▶ **Exercise details**
Retype each entry. Leave nothing out.

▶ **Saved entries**
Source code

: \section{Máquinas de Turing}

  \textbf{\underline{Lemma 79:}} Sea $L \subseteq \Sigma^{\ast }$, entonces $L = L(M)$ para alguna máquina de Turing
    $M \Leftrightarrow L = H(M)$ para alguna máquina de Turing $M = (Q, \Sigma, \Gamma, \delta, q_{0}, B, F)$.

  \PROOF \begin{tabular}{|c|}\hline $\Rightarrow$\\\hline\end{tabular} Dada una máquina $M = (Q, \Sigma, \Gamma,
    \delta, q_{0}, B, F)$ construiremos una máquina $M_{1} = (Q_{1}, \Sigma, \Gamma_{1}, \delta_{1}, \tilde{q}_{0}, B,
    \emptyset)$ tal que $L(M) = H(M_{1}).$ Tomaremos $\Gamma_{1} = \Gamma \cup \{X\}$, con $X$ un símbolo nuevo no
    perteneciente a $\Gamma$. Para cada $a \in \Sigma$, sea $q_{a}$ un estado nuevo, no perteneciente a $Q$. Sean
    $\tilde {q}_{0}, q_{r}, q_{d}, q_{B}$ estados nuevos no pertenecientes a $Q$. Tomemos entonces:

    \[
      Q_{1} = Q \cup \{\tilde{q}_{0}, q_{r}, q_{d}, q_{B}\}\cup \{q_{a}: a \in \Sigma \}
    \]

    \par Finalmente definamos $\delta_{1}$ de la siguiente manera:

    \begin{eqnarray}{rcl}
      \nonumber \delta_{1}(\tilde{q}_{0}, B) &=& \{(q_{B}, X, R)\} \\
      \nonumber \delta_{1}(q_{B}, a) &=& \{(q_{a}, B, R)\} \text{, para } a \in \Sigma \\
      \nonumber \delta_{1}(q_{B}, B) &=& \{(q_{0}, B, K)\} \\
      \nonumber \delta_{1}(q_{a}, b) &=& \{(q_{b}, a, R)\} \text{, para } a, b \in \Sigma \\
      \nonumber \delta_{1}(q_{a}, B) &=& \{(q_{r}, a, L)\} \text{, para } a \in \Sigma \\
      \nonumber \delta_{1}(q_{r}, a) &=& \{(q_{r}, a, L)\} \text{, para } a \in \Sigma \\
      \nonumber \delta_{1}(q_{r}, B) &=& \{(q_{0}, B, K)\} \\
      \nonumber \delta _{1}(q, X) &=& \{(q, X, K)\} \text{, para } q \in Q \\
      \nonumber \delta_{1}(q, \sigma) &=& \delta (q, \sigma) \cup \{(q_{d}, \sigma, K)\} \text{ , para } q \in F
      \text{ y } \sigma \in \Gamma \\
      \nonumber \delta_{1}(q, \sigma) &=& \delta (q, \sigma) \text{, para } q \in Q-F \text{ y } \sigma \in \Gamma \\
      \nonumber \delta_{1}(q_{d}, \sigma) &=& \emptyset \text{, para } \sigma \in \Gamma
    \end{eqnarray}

▶ **Written response**
Source code

: \section{Máquinas de Turing}

  \textbf{\underline{Lemma 79:}} Sea $L \subseteq \Sigma^{\ast }$, entonces $L = L(M)$ para alguna máquina de Turing
    $M \Leftrightarrow L = H(M)$ para alguna máquina de Turing $M = (Q, \Sigma, \Gamma, \delta, q_{0}, B, F)$.

  \PROOF \begin{tabular}{|c|}\hline $\Rightarrow$\\\hline\end{tabular} Dada una máquina $M = (Q, \Sigma, \Gamma,
    \delta, q_{0}, B, F)$ construiremos una máquina $M_{1} = (Q_{1}, \Sigma, \Gamma_{1}, \delta_{1}, \tilde{q}_{0}, B,
    \emptyset)$ tal que $L(M) = H(M_{1}).$ Tomaremos $\Gamma_{1} = \Gamma \cup \{X\}$, con $X$ un símbolo nuevo no
    perteneciente a $\Gamma$. Para cada $a \in \Sigma$, sea $q_{a}$ un estado nuevo, no perteneciente a $Q$. Sean
    $\tilde {q}_{0}, q_{r}, q_{d}, q_{B}$ estados nuevos no pertenecientes a $Q$. Tomemos entonces:

    \[
      Q_{1} = Q \cup \{\tilde{q}_{0}, q_{r}, q_{d}, q_{B}\}\cup \{q_{a}: a \in \Sigma \}
    \]

    \par Finalmente definamos $\delta_{1}$ de la siguiente manera:

    \begin{eqnarray}{rcl}
      \nonumber \delta_{1}(\tilde{q}_{0}, B) &=& \{(q_{B}, X, R)\} \\
      \nonumber \delta_{1}(q_{B}, a) &=& \{(q_{a}, B, R)\} \text{, para } a \in \Sigma \\
      \nonumber \delta_{1}(q_{B}, B) &=& \{(q_{0}, B, K)\} \\
      \nonumber \delta_{1}(q_{a}, b) &=& \{(q_{b}, a, R)\} \text{, para } a, b \in \Sigma \\
      \nonumber \delta_{1}(q_{a}, B) &=& \{(q_{r}, a, L)\} \text{, para } a \in \Sigma \\
      \nonumber \delta_{1}(q_{r}, a) &=& \{(q_{r}, a, L)\} \text{, para } a \in \Sigma \\
      \nonumber \delta_{1}(q_{r}, B) &=& \{(q_{0}, B, K)\} \\
      \nonumber \delta _{1}(q, X) &=& \{(q, X, K)\} \text{, para } q \in Q \\
      \nonumber \delta_{1}(q, \sigma) &=& \delta (q, \sigma) \cup \{(q_{d}, \sigma, K)\} \text{ , para } q \in F
      \text{ y } \sigma \in \Gamma \\
      \nonumber \delta_{1}(q, \sigma) &=& \delta (q, \sigma) \text{, para } q \in Q-F \text{ y } \sigma \in \Gamma \\
      \nonumber \delta_{1}(q_{d}, \sigma) &=& \emptyset \text{, para } \sigma \in \Gamma
    \end{eqnarray}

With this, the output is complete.